• Saved data entries:
---------------

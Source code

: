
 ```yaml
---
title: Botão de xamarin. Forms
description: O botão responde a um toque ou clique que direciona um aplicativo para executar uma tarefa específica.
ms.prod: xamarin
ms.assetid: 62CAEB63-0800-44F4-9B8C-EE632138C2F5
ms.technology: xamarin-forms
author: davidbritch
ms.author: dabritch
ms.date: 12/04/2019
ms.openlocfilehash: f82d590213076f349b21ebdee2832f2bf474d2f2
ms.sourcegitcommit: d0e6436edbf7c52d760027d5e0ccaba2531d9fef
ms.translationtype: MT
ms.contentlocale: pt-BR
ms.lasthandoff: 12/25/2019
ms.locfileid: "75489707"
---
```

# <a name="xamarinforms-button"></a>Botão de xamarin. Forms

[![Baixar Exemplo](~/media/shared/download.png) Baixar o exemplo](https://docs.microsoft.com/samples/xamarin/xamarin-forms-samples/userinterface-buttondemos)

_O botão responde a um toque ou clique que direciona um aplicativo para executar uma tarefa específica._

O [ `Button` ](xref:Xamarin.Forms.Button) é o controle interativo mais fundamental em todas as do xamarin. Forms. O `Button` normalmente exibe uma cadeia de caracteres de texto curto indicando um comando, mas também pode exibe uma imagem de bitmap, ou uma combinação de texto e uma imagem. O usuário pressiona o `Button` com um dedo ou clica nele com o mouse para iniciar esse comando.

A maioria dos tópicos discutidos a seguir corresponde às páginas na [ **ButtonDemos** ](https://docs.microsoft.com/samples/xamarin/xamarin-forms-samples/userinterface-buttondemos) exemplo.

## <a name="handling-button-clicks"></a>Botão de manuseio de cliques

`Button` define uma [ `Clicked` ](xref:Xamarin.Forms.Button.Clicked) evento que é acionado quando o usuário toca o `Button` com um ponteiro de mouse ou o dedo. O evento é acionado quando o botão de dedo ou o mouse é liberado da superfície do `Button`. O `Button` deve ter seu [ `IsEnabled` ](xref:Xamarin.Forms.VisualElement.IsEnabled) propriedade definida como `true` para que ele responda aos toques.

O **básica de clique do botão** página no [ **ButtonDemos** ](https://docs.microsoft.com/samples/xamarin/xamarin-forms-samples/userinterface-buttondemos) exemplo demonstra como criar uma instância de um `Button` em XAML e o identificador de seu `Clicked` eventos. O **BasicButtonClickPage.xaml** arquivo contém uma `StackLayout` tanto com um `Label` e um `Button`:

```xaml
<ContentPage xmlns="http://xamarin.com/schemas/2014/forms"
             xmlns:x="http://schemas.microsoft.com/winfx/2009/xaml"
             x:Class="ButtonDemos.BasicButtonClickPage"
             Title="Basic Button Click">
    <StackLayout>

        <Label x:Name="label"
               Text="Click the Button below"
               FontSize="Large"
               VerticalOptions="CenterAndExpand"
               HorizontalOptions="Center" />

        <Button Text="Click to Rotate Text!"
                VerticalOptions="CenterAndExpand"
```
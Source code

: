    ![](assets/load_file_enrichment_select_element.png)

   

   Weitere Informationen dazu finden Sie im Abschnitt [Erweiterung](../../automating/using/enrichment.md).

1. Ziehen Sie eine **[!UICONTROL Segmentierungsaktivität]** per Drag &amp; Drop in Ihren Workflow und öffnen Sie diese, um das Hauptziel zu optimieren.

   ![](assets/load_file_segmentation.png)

---------------

• Task directions: Using the data above, repeat exactly the lines that begin at the line with "[![Baixar Exemplo](~/media/shared/download.png) Baixar" and end at the line with "uma tarefa específica._", both ends included.

• Task answer:
[![Baixar Exemplo](~/media/shared/download.png) Baixar o exemplo](https://docs.microsoft.com/samples/xamarin/xamarin-forms-samples/userinterface-buttondemos)

_O botão responde a um toque ou clique que direciona um aplicativo para executar uma tarefa específica._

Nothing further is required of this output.